Положение медведя, своеобразного двойника Алеко (и, таким образом, еще одного из двойников Пушкина), наверное, первое в поэме указание на то, что Алеко – как и медведь, беглец из родных мест, – начинает испытывать беспокойство, несмотря на внешнее спокойствие его жизни с цыганами до сих пор[163].
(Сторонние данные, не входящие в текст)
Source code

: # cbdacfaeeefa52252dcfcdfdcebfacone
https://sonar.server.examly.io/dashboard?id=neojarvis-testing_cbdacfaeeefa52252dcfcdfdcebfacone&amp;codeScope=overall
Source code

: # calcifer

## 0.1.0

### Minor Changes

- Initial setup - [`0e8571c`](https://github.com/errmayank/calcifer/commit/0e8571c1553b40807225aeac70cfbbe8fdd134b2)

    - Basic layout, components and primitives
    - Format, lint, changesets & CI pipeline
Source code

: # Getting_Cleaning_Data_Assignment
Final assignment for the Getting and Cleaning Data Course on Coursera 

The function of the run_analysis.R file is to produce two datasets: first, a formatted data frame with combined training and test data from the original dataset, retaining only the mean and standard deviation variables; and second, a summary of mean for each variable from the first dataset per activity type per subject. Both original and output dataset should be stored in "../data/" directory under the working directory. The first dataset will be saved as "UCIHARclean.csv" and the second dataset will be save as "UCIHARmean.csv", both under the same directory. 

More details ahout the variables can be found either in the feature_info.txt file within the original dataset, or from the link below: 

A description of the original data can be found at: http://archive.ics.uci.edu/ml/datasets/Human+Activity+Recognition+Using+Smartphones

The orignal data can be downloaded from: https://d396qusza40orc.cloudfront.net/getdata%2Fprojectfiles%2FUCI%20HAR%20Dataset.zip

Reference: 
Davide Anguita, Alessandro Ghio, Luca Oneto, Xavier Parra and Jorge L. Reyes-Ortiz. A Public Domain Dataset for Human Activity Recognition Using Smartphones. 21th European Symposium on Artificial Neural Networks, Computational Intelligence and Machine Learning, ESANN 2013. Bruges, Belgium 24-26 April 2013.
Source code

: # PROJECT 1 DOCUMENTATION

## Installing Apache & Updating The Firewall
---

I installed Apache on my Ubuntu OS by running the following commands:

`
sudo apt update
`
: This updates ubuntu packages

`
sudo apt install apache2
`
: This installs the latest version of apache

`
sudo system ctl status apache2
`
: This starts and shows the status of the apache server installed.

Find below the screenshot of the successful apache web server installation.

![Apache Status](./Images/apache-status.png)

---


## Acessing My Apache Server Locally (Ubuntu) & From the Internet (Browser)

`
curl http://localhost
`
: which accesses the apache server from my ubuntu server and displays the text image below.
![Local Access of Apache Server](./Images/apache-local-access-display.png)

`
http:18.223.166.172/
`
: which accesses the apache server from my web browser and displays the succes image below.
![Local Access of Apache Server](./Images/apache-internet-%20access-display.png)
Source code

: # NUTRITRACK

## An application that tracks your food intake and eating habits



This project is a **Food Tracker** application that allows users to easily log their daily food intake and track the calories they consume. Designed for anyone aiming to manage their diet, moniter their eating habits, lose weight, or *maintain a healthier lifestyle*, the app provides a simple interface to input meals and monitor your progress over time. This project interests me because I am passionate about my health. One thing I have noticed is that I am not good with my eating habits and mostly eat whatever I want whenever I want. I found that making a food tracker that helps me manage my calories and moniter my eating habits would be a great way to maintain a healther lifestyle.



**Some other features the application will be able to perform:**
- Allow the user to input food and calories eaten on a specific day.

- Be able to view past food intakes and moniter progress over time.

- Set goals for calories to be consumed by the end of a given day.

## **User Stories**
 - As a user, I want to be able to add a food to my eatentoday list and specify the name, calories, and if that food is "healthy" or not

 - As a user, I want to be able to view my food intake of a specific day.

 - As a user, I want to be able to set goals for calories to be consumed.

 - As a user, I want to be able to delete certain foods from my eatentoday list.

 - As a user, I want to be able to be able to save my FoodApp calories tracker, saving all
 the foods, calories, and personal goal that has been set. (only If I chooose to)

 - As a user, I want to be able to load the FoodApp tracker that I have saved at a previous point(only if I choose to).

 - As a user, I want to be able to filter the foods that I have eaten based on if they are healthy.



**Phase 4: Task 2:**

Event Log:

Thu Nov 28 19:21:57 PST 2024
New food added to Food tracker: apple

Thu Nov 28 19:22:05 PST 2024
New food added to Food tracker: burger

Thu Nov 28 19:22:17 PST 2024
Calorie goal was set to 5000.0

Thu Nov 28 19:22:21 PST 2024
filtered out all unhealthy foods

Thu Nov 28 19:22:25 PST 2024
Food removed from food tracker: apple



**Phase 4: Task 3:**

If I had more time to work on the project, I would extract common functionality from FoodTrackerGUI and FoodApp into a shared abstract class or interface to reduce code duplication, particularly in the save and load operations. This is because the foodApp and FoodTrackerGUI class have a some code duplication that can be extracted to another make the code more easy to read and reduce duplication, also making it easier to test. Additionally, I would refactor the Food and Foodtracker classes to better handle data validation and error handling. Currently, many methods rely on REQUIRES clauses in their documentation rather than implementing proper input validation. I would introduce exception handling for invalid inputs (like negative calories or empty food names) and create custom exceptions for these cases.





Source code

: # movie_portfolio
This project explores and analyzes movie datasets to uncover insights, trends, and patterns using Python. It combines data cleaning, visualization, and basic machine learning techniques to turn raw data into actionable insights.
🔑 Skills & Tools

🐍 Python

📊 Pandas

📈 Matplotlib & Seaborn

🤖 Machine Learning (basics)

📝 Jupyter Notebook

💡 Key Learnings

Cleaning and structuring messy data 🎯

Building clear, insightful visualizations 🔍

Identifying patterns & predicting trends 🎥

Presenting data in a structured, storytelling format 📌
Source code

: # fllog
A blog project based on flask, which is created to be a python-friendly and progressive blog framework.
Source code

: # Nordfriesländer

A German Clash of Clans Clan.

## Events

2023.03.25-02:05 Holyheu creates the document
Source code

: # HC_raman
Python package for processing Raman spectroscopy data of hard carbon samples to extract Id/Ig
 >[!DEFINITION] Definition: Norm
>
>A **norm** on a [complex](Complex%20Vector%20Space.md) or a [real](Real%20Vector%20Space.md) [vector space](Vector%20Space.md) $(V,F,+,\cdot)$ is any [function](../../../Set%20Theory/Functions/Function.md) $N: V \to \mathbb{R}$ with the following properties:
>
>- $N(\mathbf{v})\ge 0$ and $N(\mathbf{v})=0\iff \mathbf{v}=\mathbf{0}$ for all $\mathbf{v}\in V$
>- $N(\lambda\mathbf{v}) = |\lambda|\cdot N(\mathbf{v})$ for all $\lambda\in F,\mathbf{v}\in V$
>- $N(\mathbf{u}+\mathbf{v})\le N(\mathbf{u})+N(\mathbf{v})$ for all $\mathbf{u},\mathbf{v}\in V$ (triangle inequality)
Советские литературоведы были склонны считать занятие уличного певца Алеко неподобающим и антигероическим; однако такое прочтение упускает из виду ироничные замечания Пушкина о его собственной неприятной финансовой зависимости от читателей, предмет, к которому он обращается в стихотворении «Разговор книгопродавца с поэтом» (1824), написанном в Михайловском как раз в то время, когда он завершал работу над «Цыганами». «Наш век – торгаш; в сей век железный / Без денег и свободы нет» [II: 179], – заявляет книгопродавец в своей финальной реплике, и поэт неохотно соглашается с его позицией. Эти строки перекликаются с отношением Алеко к современной городской культуре: «Торгуют волею своей / <… > И просят денег да цепей». Таким образом, несмотря на кажущуюся свободу Алеко в новообретенной цыганской жизни – свободу, в которой воплощены собственные мечты Пушкина о творческой свободе, – медведь на цепи служит зеркалом правды, которая в конечном итоге выйдет наружу, а именно – понимания, что такая свобода лишь иллюзия (точно так же в конце поэмы и цыганское счастье окажется иллюзией: «Но счастья нет и между вами»). И Пушкин, и Алеко обладают песенным даром, оба парадоксальным образом рвутся к свободе (как пушкинский поэт отвечает на вопрос книгопродавца: «Что ж изберете вы? – Свободу»), но при этом мирятся с необходимостью продавать свой поэтический товар массам даже в ссылке. Переклички «Цыган» с такими стихотворениями Пушкина, как «Погасло дневное светило…», «К Овидию» и «Разговор книгопродавца с поэтом», позволяют предположить, что отношения между Пушкиным и его двойником Алеко довольно близки, и различить, кто из них говорит в тексте, не всегда возможно.
Однако по мере развертывания сюжета «Цыган» разница между «настоящим поэтом» Пушкиным (опять же, мы говорим здесь скорее о рассказчике, нежели о биографическом Пушкине) и похожим на поэта Алеко начинает резко бросаться в глаза.